Raise your hand if you are interested in sustainability. In protecting our precious environment and your health, and your community’s health. Brock University recently conducted wine research: An Exploration of Consumer Perceptions of Sustainable Wine. Over 700 people surveyed.
“Consumers with high involvement in sustainable wines tend to be younger, better educated, more involved in wine in general, and spend more per bottle than those with low involvement.” Pickering, Best, 2023
“Results show that sustainability-related cues are somewhat valued by consumers when making purchase decisions, but have low importance relative to the other cues examined. Environmental dimensions of sustainability have high saliency, in contrast with social and economic dimensions, and a significant minority of respondents report no or very limited knowledge of sustainable wines.”
There is change happening and it is generational – millennials and Gen Z are leading consumers. In Europe the changes are most apparent. Spain’s Denomination of Origin Penedès in Catalunya (DO Penedès) recently announced an extensive roadmap up to 2030, taking into account sustainability and establishing the region as a high-quality wine producer in Spain. Most immediately, all grapes for DO Penedès wines must be from fully-certified organic vineyards by 2025.
European government funding for vineyards is based on level of sustainability, with certified organic being king. And as noted, quality is a large motivator for this Spanish region. Climate change resilience is a benefit too with cover crops, diversity and minimal tillage protecting the soil.
The organic approach is only natural inputs into grape growing and winemaking with every step monitored for traceability and transparency by rigorous third party inspections. Biodiversity of cover crops between rows create habitats for predatory insects such as parasitic wasps and dragonflies and protects the surface of the soil so that soil fungi and earthworms can cycle nutrients to roots which helps sequester carbon in a uniquely living regenerative agriculture system.

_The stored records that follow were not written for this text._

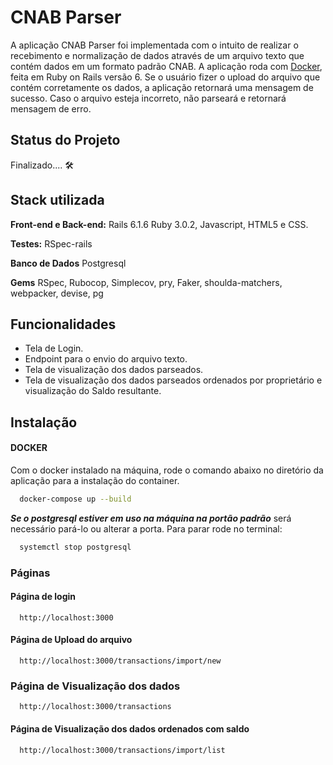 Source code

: 
# CNAB Parser

A aplicação CNAB Parser foi implementada com o intuito de realizar o recebimento e normalização de dados através de um arquivo texto que contém dados em um formato padrão CNAB. A aplicação roda com [Docker](#Instalação), feita em Ruby on Rails versão 6. Se o usuário fizer o upload do arquivo que contém corretamente os dados, a aplicação retornará uma mensagem de sucesso. Caso o arquivo esteja incorreto, não parseará e retornará mensagem de erro.

## Status do Projeto
Finalizado.... 🛠️
## Stack utilizada

**Front-end e Back-end:** Rails 6.1.6 Ruby 3.0.2, Javascript, HTML5 e CSS.

**Testes:** RSpec-rails

**Banco de Dados** Postgresql

**Gems** RSpec, Rubocop, Simplecov, pry, Faker, shoulda-matchers, webpacker, devise, pg
## Funcionalidades

- Tela de Login.
- Endpoint para o envio do arquivo texto.
- Tela de visualização dos dados parseados.
- Tela de visualização dos dados parseados ordenados por proprietário e visualização do Saldo resultante.


## Instalação

#### DOCKER
Com o docker instalado na máquina, rode o comando abaixo no diretório da aplicação para a instalação do container.
```bash
  docker-compose up --build
```
**_Se o postgresql estiver em uso na máquina na portão padrão_** será necessário pará-lo ou alterar a porta. Para parar rode no terminal:
```bash
  systemctl stop postgresql
```
### Páginas
#### Página de login

```http
  http://localhost:3000
```

#### Página de Upload do arquivo

```http
  http://localhost:3000/transactions/import/new
```

### Página de Visualização dos dados

```http
  http://localhost:3000/transactions
```
#### Página de Visualização dos dados ordenados com saldo

```http
  http://localhost:3000/transactions/import/list
```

Living soils are the goal of organics and nurturing it with composted grape pomace teeming with fungi extends vine root zone influence by as much as 10 times with symbiotic fungal filament networks. Vegan viticulture excludes animal manures that can lessen living soils and cause pollution of underground water systems. Vegan certified producers extend this concept to winemaking with no animal inputs. A common ingredient is gelatin and this is made from slaughthouse waste. Other ingredients not allowed in organic winemaking include synthetic preservatives, irradiated and genetically modified ingredients.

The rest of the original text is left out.